Below is my scenario.
In a databases - below are the three records.
While i am trying to import this table, the boundary values are 2 to 6 (id is the primary key), however, the splits are happening based on the boundary value (2 to 6)([2,3,4,5,6] = 5 mappers) and the splits are happening as 5 mappers.
Wondering, how Sqoop is splitting it into 5 mappers as by default it should be 4 mappers. I am not specifying split size in the Sqoop statement,which means it should be defaulted to 4 mappers. below is my sqoop statement
$ sqoop import --connect jdbc:mysq://localhost/test --username test -p --table employee
If your table has primary key by default sqoop will identify it and split by its key column.
Sqoop needs a criterion by which it can split the workload. Sqoop uses a splitting column to split the workload. By default, Sqoop will identify the primary key column (if present) in a table and use it as the splitting column.

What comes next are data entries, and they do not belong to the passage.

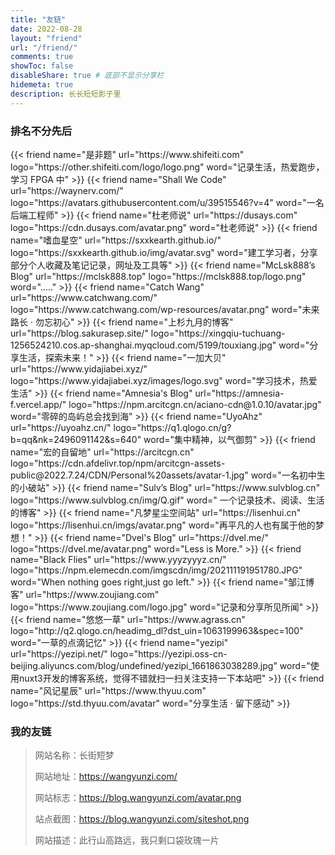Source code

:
 ```yaml
---
title: "友链"
date: 2022-08-28
layout: "friend"
url: "/friend/"
comments: true
showToc: false
disableShare: true # 底部不显示分享栏
hidemeta: true
description: 长长短短影子里
---
```

### 排名不分先后
<div class="flink" id="article-container">
<div class="friend-list-div" >
{{< friend name="是非题" url="https://www.shifeiti.com" logo="https://other.shifeiti.com/logo/logo.png" word="记录生活，热爱跑步，学习 FPGA 中" >}}
{{< friend name="Shall We Code" url="https://waynerv.com/" logo="https://avatars.githubusercontent.com/u/39515546?v=4" word="一名后端工程师" >}}
{{< friend name="杜老师说" url="https://dusays.com" logo="https://cdn.dusays.com/avatar.png" word="杜老师说" >}}
{{< friend name="嗜血星空" url="https://sxxkearth.github.io/" logo="https://sxxkearth.github.io/img/avatar.svg" word="建工学习者，分享部分个人收藏及笔记记录，网址及工具等" >}}
{{< friend name="McLsk888’s Blog" url="https://mclsk888.top" logo="https://mclsk888.top/logo.png" word="....." >}}
{{< friend name="Catch Wang" url="https://www.catchwang.com/" logo="https://www.catchwang.com/wp-resources/avatar.png" word="未来路长 · 勿忘初心" >}}
<!-- {{< friend name="配菜师" url="https://mingshen.xyz/" logo="https://clevermingblog.oss-cn-nanjing.aliyuncs.com/imgs/head_logo.jpg" word="In a Daze? NO!Become Sober!" >}} -->
{{< friend name="上杉九月的博客" url="https://blog.sakurasep.site/" logo="https://xingqiu-tuchuang-1256524210.cos.ap-shanghai.myqcloud.com/5199/touxiang.jpg" word="分享生活，探索未来！" >}}
{{< friend name="一加大贝" url="https://www.yidajiabei.xyz/" logo="https://www.yidajiabei.xyz/images/logo.svg" word="学习技术，热爱生活" >}}
{{< friend name="Amnesia's Blog" url="https://amnesia-f.vercel.app/" logo="https://npm.arcitcgn.cn/aciano-cdn@1.0.10/avatar.jpg" word="零碎的岛屿总会找到海" >}}
{{< friend name="UyoAhz" url="https://uyoahz.cn/" logo="https://q1.qlogo.cn/g?b=qq&nk=2496091142&s=640" word="集中精神，以气御剪" >}}
{{< friend name="宏的自留地" url="https://arcitcgn.cn" logo="https://cdn.afdelivr.top/npm/arcitcgn-assets-public@2022.7.24/CDN/Personal%20assets/avatar-1.jpg" word="一名初中生的小破站" >}}
{{< friend name="Sulv’s Blog" url="https://www.sulvblog.cn" logo="https://www.sulvblog.cn/img/Q.gif" word="	一个记录技术、阅读、生活的博客" >}}
{{< friend name="凡梦星尘空间站" url="https://lisenhui.cn" logo="https://lisenhui.cn/imgs/avatar.png" word="再平凡的人也有属于他的梦想！" >}}
{{< friend name="Dvel's Blog" url="https://dvel.me/" logo="https://dvel.me/avatar.png" word="Less is More." >}}
{{< friend name="Black Flies" url="https://www.yyyzyyyz.cn/" logo="https://npm.elemecdn.com/imgscdn/img/202111191951780.JPG" word="When nothing goes right,just go left." >}}
{{< friend name="邹江博客" url="https://www.zoujiang.com" logo="https://www.zoujiang.com/logo.jpg" word="记录和分享所见所闻" >}}
{{< friend name="悠悠一草" url="https://www.agrass.cn" logo="http://q2.qlogo.cn/headimg_dl?dst_uin=1063199963&spec=100" word="一草的点滴记忆" >}}
{{< friend name="yezipi" url="https://yezipi.net/" logo="https://yezipi.oss-cn-beijing.aliyuncs.com/blog/undefined/yezipi_1661863038289.jpg" word="使用nuxt3开发的博客系统，觉得不错就扫一扫关注支持一下本站吧" >}}
{{< friend name="风记星辰" url="https://www.thyuu.com" logo="https://std.thyuu.com/avatar" word="分享生活 · 留下感动" >}}
</div>
</div>

<h3>我的友链</h3>

> 网站名称：长街短梦
>
> 网站地址：https://wangyunzi.com/
>
> 网站标志：https://blog.wangyunzi.com/avatar.png
>
> 站点截图：https://blog.wangyunzi.com/siteshot.png
> 
> 网站描述：此行山高路远，我只剩口袋玫瑰一片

The low and high values for the splitting column are retrieved from the database, and the map tasks operate on evenly-sized components of the total range
Thanks for your response.
Yes, In this case,Primary key column exists and it is picking-up the primary key(id), however, it should be default it with 4 mappers as i am not passing the number of mappers, rather it is using 5 mappers, for just 3 records.
Whenever, we don't specify the number of mappers, Sqoop usually uses 4 mappers.- In this case, this is not happening.
My Question - Why it is running with 5 splits/Mappers?
I have tested it for large volume boundary of primary key( from 1(min) to 117(max) values) without providing the number of mappers and it is still using 4 mappers.